I'm a little baffled. I wrote up a post about Saint Matthew earlier today but it has vanished. Sort of a Matthew mandala -- I can write something like it, but I can't get the original back.
|
An older, richer Matt than I imagine |
Matthew was one of the Twelve Apostles, called by Jesus to assist his (His) ministry. He may or may not have been Levi, son of Alphaeus. I tend to think he was, and that the Gospel writers just skipped over the part where he renamed himself.
Matthew doesn't get a whole lot of individual attention in the Gospels. After he is called, he just tags along. No great lines, no nicknames (unless he was Levi), and no special gaffes or failures of faith. There's the legendary stuff after Pentecost, but that's not where I went today. I went to that one big moment in the Gospels where he quit his job to follow Jesus.
|
A little better, but what are those hats? |
Matthew was a tax collector in the Roman garrison town of Capernaum. Tax collectors were about as popular then as they would be at a Tea Party rally now. They worked for the Roman army that occupied Judea, extorting money from their countrymen to pay for Rome's wars, Rome's bread dole, and Rome's pagan temples. What's more, they had to overcharge the people whom they taxed to supplement their meager salaries, set absurdly low because it was understood that they would be corrupt. The whole system was rotten, so it was re-calibrated to account for the corruption. The Roman governor bribed senators to get his post; he then extorted money from all his appointees, who extorted from theirs, and on down the line. Everyone was expected to take extra from the folks below them -- except of course that the poor peasants were at the bottom of the heap, paying for everyone.
|
It's a bingo! |
I don't figure that Matthew was living large and just responded to Jesus' call in a flash of blind faith. Maybe, but that's not how I see it. Instead, I picture this poor bastard, stuck in a job he hates, fleecing his countrymen (who curse him and spit at him and keep their daughters well away from him) for some arrogant foreign bastards who hate him as much as he hates them. Along comes Jesus, talking about brotherhood and equality, peace and justice. Jesus isn't poor, he's ascetic. He's not crazy, he's mystical. And he's calling to Matthew, a little tick on the ass of Israel, saying "You're worthy of salvation. Come with me."

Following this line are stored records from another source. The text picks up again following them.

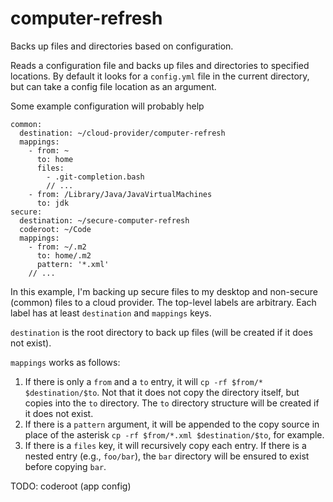 # computer-refresh

Backs up files and directories based on configuration.

Reads a configuration file and backs up files and directories to specified locations. By default it looks for a `config.yml` file in the current directory, but can take a config file location as an argument.

Some example configuration will probably help

```
common:
  destination: ~/cloud-provider/computer-refresh
  mappings:
    - from: ~
      to: home
      files:
        - .git-completion.bash 
        // ...
    - from: /Library/Java/JavaVirtualMachines
      to: jdk
secure:
  destination: ~/secure-computer-refresh
  coderoot: ~/Code
  mappings:
    - from: ~/.m2
      to: home/.m2
      pattern: '*.xml'
    // ...
```

In this example, I'm backing up secure files to my desktop and non-secure (common) files to a cloud provider. The top-level labels are arbitrary. Each label has at least `destination` and `mappings` keys. 

`destination` is the root directory to back up files (will be created if it does not exist).

`mappings` works as follows:

1. If there is only a `from` and a `to` entry, it will `cp -rf $from/* $destination/$to`. Not that it does not copy the directory itself, but copies into the `to` directory. The `to` directory structure will be created if it does not exist.
2. If there is a `pattern` argument, it will be appended to the copy source in place of the asterisk `cp -rf $from/*.xml $destination/$to`, for example.
3. If there is a `files` key, it will recursively copy each entry. If there is a nested entry (e.g., `foo/bar`), the `bar` directory will be ensured to exist before copying `bar`. 


TODO: coderoot (app config) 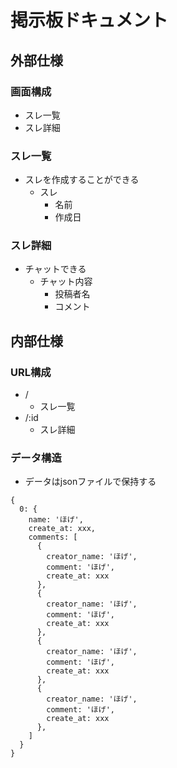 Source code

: # 掲示板ドキュメント

## 外部仕様
### 画面構成
- スレ一覧
- スレ詳細

### スレ一覧
- スレを作成することができる
  - スレ
    - 名前
    - 作成日

### スレ詳細
- チャットできる
  - チャット内容
    - 投稿者名
    - コメント

## 内部仕様
### URL構成
- /
  - スレ一覧
- /:id
  - スレ詳細

### データ構造

- データはjsonファイルで保持する
  
```[json]
{
  0: {
    name: 'ほげ',
    create_at: xxx,
    comments: [
      {
        creator_name: 'ほげ',
        comment: 'ほげ',
        create_at: xxx
      },
      {
        creator_name: 'ほげ',
        comment: 'ほげ',
        create_at: xxx
      },
      {
        creator_name: 'ほげ',
        comment: 'ほげ',
        create_at: xxx
      },
      {
        creator_name: 'ほげ',
        comment: 'ほげ',
        create_at: xxx
      },
    ]
  }
}
```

I like to imagine that Matthew's boss is there, or at least a centurion and a couple of legionnaires. He shoots them one dirty look, a take-this-job-and-shove-it sort of look, and then stands up and walks away. Whatever the first century Judean equivalent of a one-finger salute was, he shoots that with an angry "Hail Caesar," and walks away. Peter and Andrew can be the followers in faith; let's have Matthew as the follower in righteous anger.